◆ **What the exercise asks**: For this exercise, return only the lines in the records below from the one holding "interesting ways, please" through the one holding "- ## TODO Deploy Digital Garden", including both, exactly as they appear and without pictures.

◆ **Source material**:
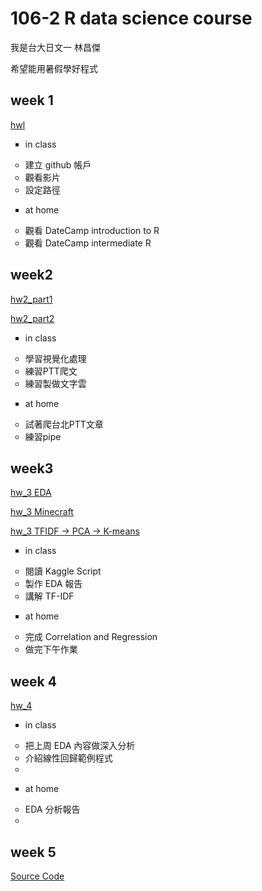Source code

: ﻿
# 106-2 R data science course

我是台大日文一 林昌傑

希望能用暑假學好程式


## week 1

[hwl](https://jerry882612.github.io/Jerry882612/Week1/hw1.html)

<ul type="square">
<li>in class
</ul>

<ul type="circle">
 	<li>建立 github 帳戶 
 	<li>觀看影片
 	<li>設定路徑
</ul>


<ul type="square">
<li>at home
</ul>

<ul type="circle">
	<li>觀看 DateCamp introduction to R
	<li>觀看 DateCamp intermediate R
</ul>



## week2

[hw2_part1](https://jerry882612.github.io/Jerry882612/Week2/hw2_part1.html)

[hw2_part2](https://jerry882612.github.io/Jerry882612/Week2/hw2_part2.html)

<ul type="square">
<li>in class
</ul>

<ul type="circle">
	<li>學習視覺化處理
	<li>練習PTT爬文
	<li>練習製做文字雲
</ul>


<ul type="square">
<li>at home
</ul>

<ul type="circle">
	<li>試著爬台北PTT文章
	<li>練習pipe
</ul>


## week3


[hw_3 EDA]( https://jerry882612.github.io/Jerry882612/Week3/hw_3_Credit_Card_Clients_Dataset.html)

[hw_3 Minecraft]( https://jerry882612.github.io/Jerry882612/Week3/hw_3_MInecraft.html)

[hw_3 TFIDF -> PCA -> K-means](https://jerry882612.github.io/Jerry882612/Week3/hw_3_TFIDF,PCA,K-means.html)
<ul type="square">
<li>in class
</ul>

<ul type="circle">
	<li>閱讀 Kaggle Script
	<li>製作 EDA 報告
	<li>講解 TF-IDF
</ul>


<ul type="square">
<li>at home
</ul>

<ul type="circle">
	<li>​完成 Correlation and Regression​
	<li>做完下午作業
</ul>



## week 4

[hw_4](https://jerry882612.github.io/Jerry882612/Week4/hw_4.html)



<ul type="square">
<li>in class
</ul>

<ul type="circle">
 	<li>把上周 EDA 內容做深入分析
 	<li>介紹線性回歸範例程式
 	<li>
</ul>


<ul type="square">
<li>at home
</ul>

<ul type="circle">
	<li>EDA 分析報告
	<li>
</ul>


## week 5

[Source Code]( https://github.com/Jerry882612/Jerry882612/blob/master/Week5/app.R)








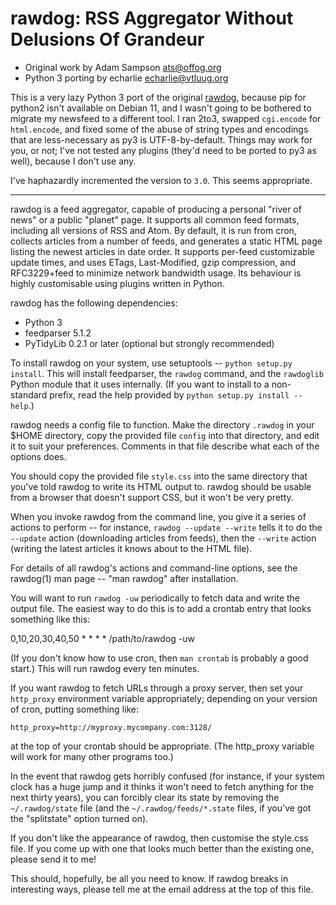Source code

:# rawdog: RSS Aggregator Without Delusions Of Grandeur

 - Original work by Adam Sampson <ats@offog.org>
 - Python 3 porting by echarlie <echarlie@vtluug.org>

This is a very lazy Python 3 port of the original
[rawdog](https://offog.org/code/rawdog/), because pip for python2 isn't
available on Debian 11, and I wasn't going to be bothered to migrate my
newsfeed to a different tool. I ran 2to3, swapped `cgi.encode` for
`html.encode`, and fixed some of the abuse of string types and encodings that
are less-necessary as py3 is UTF-8-by-default. Things may work for you, or not;
I've not tested any plugins (they'd need to be ported to py3 as well), because
I don't use any.

I've haphazardly incremented the version to `3.0`. This seems appropriate.

---

rawdog is a feed aggregator, capable of producing a personal "river of
news" or a public "planet" page. It supports all common feed formats,
including all versions of RSS and Atom. By default, it is run from cron,
collects articles from a number of feeds, and generates a static HTML
page listing the newest articles in date order. It supports per-feed
customizable update times, and uses ETags, Last-Modified, gzip
compression, and RFC3229+feed to minimize network bandwidth usage. Its
behaviour is highly customisable using plugins written in Python.

rawdog has the following dependencies:

- Python 3
- feedparser 5.1.2
- PyTidyLib 0.2.1 or later (optional but strongly recommended)

To install rawdog on your system, use setuptools -- `python setup.py
install`. This will install feedparser, the `rawdog` command, and the
`rawdoglib` Python module that it uses internally. (If you want to install to a
non-standard prefix, read the help provided by
`python setup.py install --help`.)

rawdog needs a config file to function. Make the directory `.rawdog` in
your $HOME directory, copy the provided file `config` into that
directory, and edit it to suit your preferences. Comments in that file
describe what each of the options does.

You should copy the provided file `style.css` into the same directory
that you've told rawdog to write its HTML output to. rawdog should be
usable from a browser that doesn't support CSS, but it won't be very
pretty.

When you invoke rawdog from the command line, you give it a series of
actions to perform -- for instance, `rawdog --update --write` tells it
to do the `--update` action (downloading articles from feeds), then the
`--write` action (writing the latest articles it knows about to the HTML
file).

For details of all rawdog's actions and command-line options, see the
rawdog(1) man page -- "man rawdog" after installation.

You will want to run `rawdog -uw` periodically to fetch data and write
the output file. The easiest way to do this is to add a crontab entry
that looks something like this:

0,10,20,30,40,50 * * * *        /path/to/rawdog -uw

(If you don't know how to use cron, then `man crontab` is probably a good
start.) This will run rawdog every ten minutes.

If you want rawdog to fetch URLs through a proxy server, then set your
`http_proxy` environment variable appropriately; depending on your
version of cron, putting something like:

    http_proxy=http://myproxy.mycompany.com:3128/

at the top of your crontab should be appropriate. (The http_proxy
variable will work for many other programs too.)

In the event that rawdog gets horribly confused (for instance, if your
system clock has a huge jump and it thinks it won't need to fetch
anything for the next thirty years), you can forcibly clear its state by
removing the `~/.rawdog/state` file (and the `~/.rawdog/feeds/*.state`
files, if you've got the "splitstate" option turned on).

If you don't like the appearance of rawdog, then customise the style.css
file. If you come up with one that looks much better than the existing
one, please send it to me!

This should, hopefully, be all you need to know. If rawdog breaks in
interesting ways, please tell me at the email address at the top of this
file.

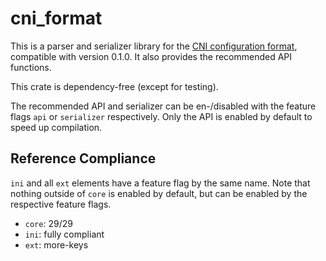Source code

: # cni_format

This is a parser and serializer library for the [CNI configuration format](https://github.com/libuconf/cni/), compatible with version 0.1.0. It also provides the recommended API functions.

This crate is dependency-free (except for testing).

The recommended API and serializer can be en-/disabled with the feature flags `api` or `serializer` respectively. Only the API is enabled by default to speed up compilation.

## Reference Compliance

`ini` and all `ext` elements have a feature flag by the same name. Note that nothing outside of `core` is enabled by default, but can be enabled by the respective feature flags.

- `core`: 29/29
- `ini`: fully compliant
- `ext`: more-keys
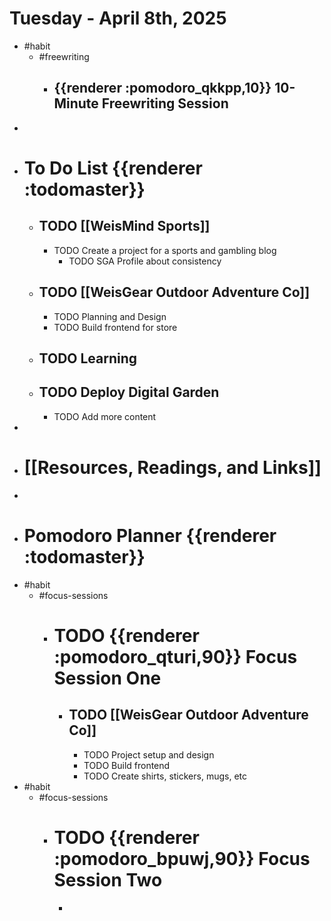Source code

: # Tuesday - April 8th, 2025
- #habit
	- #freewriting
		- ## {{renderer :pomodoro_qkkpp,10}} 10-Minute Freewriting Session
-
- # To Do List {{renderer :todomaster}}
	- ## TODO [[WeisMind Sports]]
		- TODO Create a project for a sports and gambling blog
			- TODO SGA Profile about consistency
	- ## TODO [[WeisGear Outdoor Adventure Co]]
		- TODO Planning and Design
		- TODO Build frontend for store
	- ## TODO Learning
	- ## TODO Deploy Digital Garden
		- TODO Add more content
-
- # [[Resources, Readings, and Links]]
-
- # Pomodoro Planner {{renderer :todomaster}}
- #habit
	- #focus-sessions
		- # TODO {{renderer :pomodoro_qturi,90}} Focus Session One
			- ## TODO [[WeisGear Outdoor Adventure Co]]
				- TODO Project setup and design
				- TODO Build frontend
				- TODO Create shirts, stickers, mugs, etc
- #habit
	- #focus-sessions
		- # TODO {{renderer :pomodoro_bpuwj,90}} Focus Session Two
			-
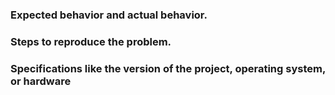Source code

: ### Expected behavior and actual behavior.

### Steps to reproduce the problem.

### Specifications like the version of the project, operating system, or hardware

◆ **Solution**:
interesting ways, please tell me at the email address at the top of this
file.

Source code

: # cni_format

This is a parser and serializer library for the [CNI configuration format](https://github.com/libuconf/cni/), compatible with version 0.1.0. It also provides the recommended API functions.

This crate is dependency-free (except for testing).

The recommended API and serializer can be en-/disabled with the feature flags `api` or `serializer` respectively. Only the API is enabled by default to speed up compilation.

## Reference Compliance

`ini` and all `ext` elements have a feature flag by the same name. Note that nothing outside of `core` is enabled by default, but can be enabled by the respective feature flags.

- `core`: 29/29
- `ini`: fully compliant
- `ext`: more-keys
Source code

: # Tuesday - April 8th, 2025
- #habit
	- #freewriting
		- ## {{renderer :pomodoro_qkkpp,10}} 10-Minute Freewriting Session
-
- # To Do List {{renderer :todomaster}}
	- ## TODO [[WeisMind Sports]]
		- TODO Create a project for a sports and gambling blog
			- TODO SGA Profile about consistency
	- ## TODO [[WeisGear Outdoor Adventure Co]]
		- TODO Planning and Design
		- TODO Build frontend for store
	- ## TODO Learning
	- ## TODO Deploy Digital Garden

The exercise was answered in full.